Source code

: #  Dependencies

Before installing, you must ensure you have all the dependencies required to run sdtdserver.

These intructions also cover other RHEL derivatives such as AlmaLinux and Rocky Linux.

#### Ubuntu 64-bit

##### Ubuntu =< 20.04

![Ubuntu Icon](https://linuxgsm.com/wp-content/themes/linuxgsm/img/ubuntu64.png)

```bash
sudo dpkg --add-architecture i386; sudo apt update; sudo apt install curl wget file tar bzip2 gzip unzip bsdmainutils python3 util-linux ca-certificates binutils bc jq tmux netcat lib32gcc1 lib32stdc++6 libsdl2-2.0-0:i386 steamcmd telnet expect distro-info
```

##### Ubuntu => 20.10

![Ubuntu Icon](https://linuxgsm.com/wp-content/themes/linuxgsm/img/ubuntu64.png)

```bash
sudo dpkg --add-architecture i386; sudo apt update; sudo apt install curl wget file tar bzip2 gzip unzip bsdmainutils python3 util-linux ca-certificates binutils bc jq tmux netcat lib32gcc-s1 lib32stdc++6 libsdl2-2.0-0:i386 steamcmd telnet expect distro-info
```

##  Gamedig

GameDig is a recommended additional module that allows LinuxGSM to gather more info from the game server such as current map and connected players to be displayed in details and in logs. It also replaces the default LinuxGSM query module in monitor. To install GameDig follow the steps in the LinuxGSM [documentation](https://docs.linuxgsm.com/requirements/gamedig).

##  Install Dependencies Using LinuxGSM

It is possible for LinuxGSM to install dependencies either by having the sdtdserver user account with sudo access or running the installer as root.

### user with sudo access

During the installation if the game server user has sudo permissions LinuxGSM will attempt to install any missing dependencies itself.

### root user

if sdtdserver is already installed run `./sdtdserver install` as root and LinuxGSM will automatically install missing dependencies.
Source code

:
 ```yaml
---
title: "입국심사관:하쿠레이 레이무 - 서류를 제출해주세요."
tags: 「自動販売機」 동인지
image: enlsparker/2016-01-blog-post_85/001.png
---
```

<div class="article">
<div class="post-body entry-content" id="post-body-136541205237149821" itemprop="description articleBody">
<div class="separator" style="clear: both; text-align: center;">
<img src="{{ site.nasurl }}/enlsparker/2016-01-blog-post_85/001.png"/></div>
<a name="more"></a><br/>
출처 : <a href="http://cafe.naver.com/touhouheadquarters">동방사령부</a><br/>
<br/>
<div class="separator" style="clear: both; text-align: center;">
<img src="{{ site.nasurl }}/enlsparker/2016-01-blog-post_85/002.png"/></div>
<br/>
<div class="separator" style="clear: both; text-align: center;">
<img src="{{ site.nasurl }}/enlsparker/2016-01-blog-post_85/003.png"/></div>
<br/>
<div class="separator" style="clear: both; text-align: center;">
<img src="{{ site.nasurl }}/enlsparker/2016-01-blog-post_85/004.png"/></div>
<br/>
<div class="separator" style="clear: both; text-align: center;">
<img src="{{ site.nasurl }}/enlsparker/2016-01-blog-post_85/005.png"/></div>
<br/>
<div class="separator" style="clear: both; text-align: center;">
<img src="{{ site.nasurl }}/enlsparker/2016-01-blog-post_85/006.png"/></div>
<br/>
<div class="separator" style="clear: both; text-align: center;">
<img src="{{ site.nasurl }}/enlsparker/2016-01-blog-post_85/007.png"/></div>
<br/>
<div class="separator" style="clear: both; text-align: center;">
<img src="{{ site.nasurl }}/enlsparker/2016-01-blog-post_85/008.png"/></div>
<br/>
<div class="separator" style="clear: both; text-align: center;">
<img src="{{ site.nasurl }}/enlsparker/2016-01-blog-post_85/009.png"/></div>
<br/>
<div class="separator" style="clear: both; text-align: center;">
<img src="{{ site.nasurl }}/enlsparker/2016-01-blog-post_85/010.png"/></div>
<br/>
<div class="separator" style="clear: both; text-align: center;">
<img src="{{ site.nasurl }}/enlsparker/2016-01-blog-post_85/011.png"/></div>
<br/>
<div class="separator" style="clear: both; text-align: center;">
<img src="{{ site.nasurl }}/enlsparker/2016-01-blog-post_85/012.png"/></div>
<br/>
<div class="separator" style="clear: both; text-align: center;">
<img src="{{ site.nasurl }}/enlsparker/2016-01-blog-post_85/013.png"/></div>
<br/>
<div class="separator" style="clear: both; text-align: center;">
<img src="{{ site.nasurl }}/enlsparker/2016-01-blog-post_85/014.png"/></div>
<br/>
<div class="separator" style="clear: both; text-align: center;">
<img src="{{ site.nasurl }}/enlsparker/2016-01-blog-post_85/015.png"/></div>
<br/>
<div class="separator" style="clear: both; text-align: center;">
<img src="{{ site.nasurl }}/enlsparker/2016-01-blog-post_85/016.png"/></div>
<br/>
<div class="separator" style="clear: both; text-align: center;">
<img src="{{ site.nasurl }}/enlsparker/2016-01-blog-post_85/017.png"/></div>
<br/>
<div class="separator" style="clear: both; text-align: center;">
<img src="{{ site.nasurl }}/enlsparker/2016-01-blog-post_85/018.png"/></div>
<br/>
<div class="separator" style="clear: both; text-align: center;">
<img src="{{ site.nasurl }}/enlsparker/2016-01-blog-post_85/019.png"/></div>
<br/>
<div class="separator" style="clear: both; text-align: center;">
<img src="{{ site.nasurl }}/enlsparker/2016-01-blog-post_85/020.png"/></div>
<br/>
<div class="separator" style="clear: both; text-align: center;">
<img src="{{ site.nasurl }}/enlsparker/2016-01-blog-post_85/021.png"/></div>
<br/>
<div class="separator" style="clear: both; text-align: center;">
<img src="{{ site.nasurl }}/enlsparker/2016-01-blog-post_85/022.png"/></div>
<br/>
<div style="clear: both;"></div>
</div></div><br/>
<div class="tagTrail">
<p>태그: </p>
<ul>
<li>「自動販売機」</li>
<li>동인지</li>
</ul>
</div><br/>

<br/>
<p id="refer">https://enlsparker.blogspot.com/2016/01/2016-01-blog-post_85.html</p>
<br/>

_Exercise instructions_.
The full listing is to be copied verbatim.

_Answer_.
Source code

: #  Dependencies

Before installing, you must ensure you have all the dependencies required to run sdtdserver.

These intructions also cover other RHEL derivatives such as AlmaLinux and Rocky Linux.

#### Ubuntu 64-bit

##### Ubuntu =< 20.04

![Ubuntu Icon](https://linuxgsm.com/wp-content/themes/linuxgsm/img/ubuntu64.png)

```bash
sudo dpkg --add-architecture i386; sudo apt update; sudo apt install curl wget file tar bzip2 gzip unzip bsdmainutils python3 util-linux ca-certificates binutils bc jq tmux netcat lib32gcc1 lib32stdc++6 libsdl2-2.0-0:i386 steamcmd telnet expect distro-info
```

##### Ubuntu => 20.10

![Ubuntu Icon](https://linuxgsm.com/wp-content/themes/linuxgsm/img/ubuntu64.png)

```bash
sudo dpkg --add-architecture i386; sudo apt update; sudo apt install curl wget file tar bzip2 gzip unzip bsdmainutils python3 util-linux ca-certificates binutils bc jq tmux netcat lib32gcc-s1 lib32stdc++6 libsdl2-2.0-0:i386 steamcmd telnet expect distro-info
```

##  Gamedig

GameDig is a recommended additional module that allows LinuxGSM to gather more info from the game server such as current map and connected players to be displayed in details and in logs. It also replaces the default LinuxGSM query module in monitor. To install GameDig follow the steps in the LinuxGSM [documentation](https://docs.linuxgsm.com/requirements/gamedig).

##  Install Dependencies Using LinuxGSM

It is possible for LinuxGSM to install dependencies either by having the sdtdserver user account with sudo access or running the installer as root.

### user with sudo access

During the installation if the game server user has sudo permissions LinuxGSM will attempt to install any missing dependencies itself.

### root user

if sdtdserver is already installed run `./sdtdserver install` as root and LinuxGSM will automatically install missing dependencies.
Source code

:
 ```yaml
---
title: "입국심사관:하쿠레이 레이무 - 서류를 제출해주세요."
tags: 「自動販売機」 동인지
image: enlsparker/2016-01-blog-post_85/001.png
---
```

<div class="article">
<div class="post-body entry-content" id="post-body-136541205237149821" itemprop="description articleBody">
<div class="separator" style="clear: both; text-align: center;">
<img src="{{ site.nasurl }}/enlsparker/2016-01-blog-post_85/001.png"/></div>
<a name="more"></a><br/>
출처 : <a href="http://cafe.naver.com/touhouheadquarters">동방사령부</a><br/>
<br/>
<div class="separator" style="clear: both; text-align: center;">
<img src="{{ site.nasurl }}/enlsparker/2016-01-blog-post_85/002.png"/></div>
<br/>
<div class="separator" style="clear: both; text-align: center;">
<img src="{{ site.nasurl }}/enlsparker/2016-01-blog-post_85/003.png"/></div>
<br/>
<div class="separator" style="clear: both; text-align: center;">
<img src="{{ site.nasurl }}/enlsparker/2016-01-blog-post_85/004.png"/></div>
<br/>
<div class="separator" style="clear: both; text-align: center;">
<img src="{{ site.nasurl }}/enlsparker/2016-01-blog-post_85/005.png"/></div>
<br/>
<div class="separator" style="clear: both; text-align: center;">
<img src="{{ site.nasurl }}/enlsparker/2016-01-blog-post_85/006.png"/></div>
<br/>
<div class="separator" style="clear: both; text-align: center;">
<img src="{{ site.nasurl }}/enlsparker/2016-01-blog-post_85/007.png"/></div>
<br/>
<div class="separator" style="clear: both; text-align: center;">
<img src="{{ site.nasurl }}/enlsparker/2016-01-blog-post_85/008.png"/></div>
<br/>
<div class="separator" style="clear: both; text-align: center;">
<img src="{{ site.nasurl }}/enlsparker/2016-01-blog-post_85/009.png"/></div>
<br/>
<div class="separator" style="clear: both; text-align: center;">
<img src="{{ site.nasurl }}/enlsparker/2016-01-blog-post_85/010.png"/></div>
<br/>
<div class="separator" style="clear: both; text-align: center;">
<img src="{{ site.nasurl }}/enlsparker/2016-01-blog-post_85/011.png"/></div>
<br/>
<div class="separator" style="clear: both; text-align: center;">
<img src="{{ site.nasurl }}/enlsparker/2016-01-blog-post_85/012.png"/></div>
<br/>
<div class="separator" style="clear: both; text-align: center;">
<img src="{{ site.nasurl }}/enlsparker/2016-01-blog-post_85/013.png"/></div>
<br/>
<div class="separator" style="clear: both; text-align: center;">
<img src="{{ site.nasurl }}/enlsparker/2016-01-blog-post_85/014.png"/></div>
<br/>
<div class="separator" style="clear: both; text-align: center;">
<img src="{{ site.nasurl }}/enlsparker/2016-01-blog-post_85/015.png"/></div>
<br/>
<div class="separator" style="clear: both; text-align: center;">
<img src="{{ site.nasurl }}/enlsparker/2016-01-blog-post_85/016.png"/></div>
<br/>
<div class="separator" style="clear: both; text-align: center;">
<img src="{{ site.nasurl }}/enlsparker/2016-01-blog-post_85/017.png"/></div>
<br/>
<div class="separator" style="clear: both; text-align: center;">
<img src="{{ site.nasurl }}/enlsparker/2016-01-blog-post_85/018.png"/></div>
<br/>
<div class="separator" style="clear: both; text-align: center;">
<img src="{{ site.nasurl }}/enlsparker/2016-01-blog-post_85/019.png"/></div>
<br/>
<div class="separator" style="clear: both; text-align: center;">
<img src="{{ site.nasurl }}/enlsparker/2016-01-blog-post_85/020.png"/></div>
<br/>
<div class="separator" style="clear: both; text-align: center;">
<img src="{{ site.nasurl }}/enlsparker/2016-01-blog-post_85/021.png"/></div>
<br/>
<div class="separator" style="clear: both; text-align: center;">
<img src="{{ site.nasurl }}/enlsparker/2016-01-blog-post_85/022.png"/></div>
<br/>
<div style="clear: both;"></div>
</div></div><br/>
<div class="tagTrail">
<p>태그: </p>
<ul>
<li>「自動販売機」</li>
<li>동인지</li>
</ul>
</div><br/>

<br/>
<p id="refer">https://enlsparker.blogspot.com/2016/01/2016-01-blog-post_85.html</p>
<br/>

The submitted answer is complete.